Employee Appreciation Day Should Be a Year-Round Effort

With Employee Appreciation Day coming up this Friday, March 4th, workplaces around the country are looking for ways to say “thank you” to their workers. Yet according to research, many of us don’t actually feel like we’re appreciated in our workplaces.

Many workers don’t feel appreciated

Recent studies, as shown by Kronos, found that 47 percent of employees don’t feel fully appreciated in their jobs today. With almost half of the workforce feeling underappreciated, employee appreciation needs to be a year-round effort, not just a single day.

Appreciation, as we’re discovering, isn’t as straightforward as receiving a raise or cash bonus — it comes from a more human approach of creating a shared vision for your team, and then creating a company culture that rewards individuals’ efforts for supporting this vision.

Creating meaningful appreciation and engagement

At the core, there are three basic steps to creating meaningful, long-lasting employee appreciation:

  1. Create company-wide goals that include a shared vision for all teams. Make it clear how every employee’s work impacts these greater shared goals within the company
  2. Acknowledge each employee for their specific contributions to these goals
  3. Reward employees in meaningful and diverse ways

Today’s leaders are paying attention to the complexity of appreciation, and they’re seeking out more meaningful ways to appreciate their employees through engagement. Here are a couple of great quotes from real-life managers in the Kronos study that speak to this:

The best way to engage and retain employees is to connect the good work they do to the organization’s goals and accomplishments.
— Sharlyn Lauby, author, HR Bartender, and president of ITM Group Inc.
Acknowledging employees’ efforts motivates and inspires much more than many people realize. It’s also easy to do and doesn’t cost a thing.
— Joyce Maroney, director, The Workforce Institute at Kronos

Employees want different things for appreciation

In honor of Employee Appreciation Day, the staff at Boston.com surveyed their readers to see how employees themselves would want to be thanked at their jobs. These were their results:

  • 24 percent wanted a ban on sending work emails at night or on the weekends
  • 21 percent wanted bosses to encourage taking breaks throughout the day
  • 18 percent wanted more frequent feedback from managers
  • 17 percent wanted a free gym or workout space
  • 10 percent wanted a formal system for thanking or recognizing peers
  • 10 percent wanted to be reimbursed for professional training courses

The number one and two things that people said they’d like as a thank you — a ban on work emails at night/on weekends and more breaks throughout the day — indicate that many employees would like an improved work/life balance. The other categories reflect a desire to have better communication with managers, opportunities for personal growth and development, and systematic recognition programs.

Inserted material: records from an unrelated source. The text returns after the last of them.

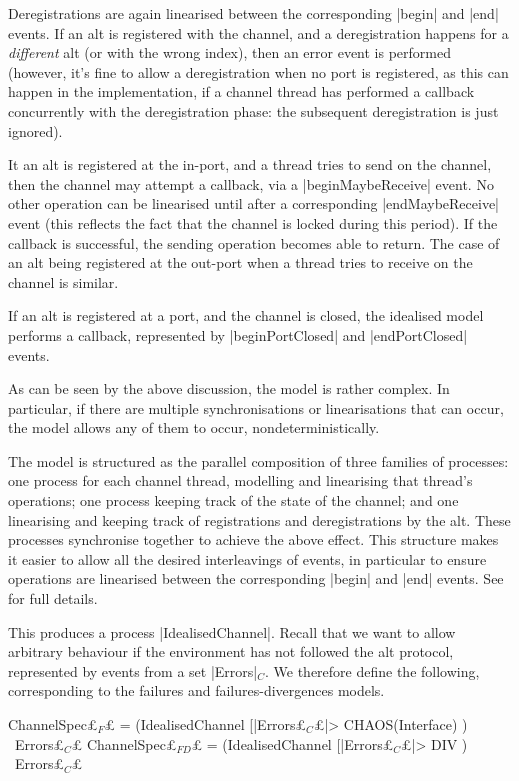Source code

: Deregistrations are again linearised between the corresponding |begin| and
|end| events.  If an alt is registered with the channel, and a deregistration
happens for a \emph{different} alt (or with the wrong index), then an error
event is performed (however, it's fine to allow a deregistration when no port
is registered, as this can happen in the implementation, if a channel thread
has performed a callback concurrently with the deregistration phase: the
subsequent deregistration is just ignored).

It an alt is registered at the in-port, and a thread tries to send on the
channel, then the channel may attempt a callback, via a |beginMaybeReceive|
event.  No other operation can be linearised until after a corresponding
|endMaybeReceive| event (this reflects the fact that the channel is locked
during this period).  If the callback is successful, the sending operation
becomes able to return.  The case of an alt being registered at the out-port
when a thread tries to receive on the channel is similar.

If an alt is registered at a port, and the channel is closed, the idealised
model performs a callback, represented by |beginPortClosed| and
|endPortClosed| events.

As can be seen by the above discussion, the model is rather complex.  In
particular, if there are multiple synchronisations or linearisations that can
occur, the model allows any of them to occur, nondeterministically.  

The model is structured as the parallel composition of three families of
processes: one process for each channel thread, modelling and linearising that
thread's operations; one process keeping track of the state of the channel;
and one linearising and keeping track of registrations and deregistrations by
the alt.  These processes synchronise together to achieve the above effect.
This structure makes it easier to allow all the desired interleavings of
events, in particular to ensure operations are linearised between the
corresponding |begin| and |end| events.  See~\cite{TR} for full details.

This produces a process |IdealisedChannel|.  Recall that we want to allow
arbitrary behaviour if the environment has not followed the alt protocol,
represented by events from a set |Errors|$_C$.  
We therefore define the following, corresponding to the failures and
failures-divergences models.
\begin{cspm}
ChannelSpec£$_F$£ = (IdealisedChannel [|Errors£$_C$£|> CHAOS(Interface) ) \ Errors£$_C$£
ChannelSpec£$_{FD}$£ = (IdealisedChannel [|Errors£$_C$£|> DIV ) \ Errors£$_C$£
\end{cspm}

These are all different types of rewards, and this list will inevitable vary from workplace to workplace. That’s why it’s important to offer different types of rewards and perks in your own recognition program — not just one — and to make them sure they’re meaningful to the people that actually work in your company.

Ask yourself …

As a manager or leader in your company, do YOU know how your employees would like to be thanked and rewarded? Have you demonstrated the connection between their work and the greater goals of the company? Do you have a plan in place to not only say “thank you” once a year, but to continually acknowledge their efforts in a meaningful way?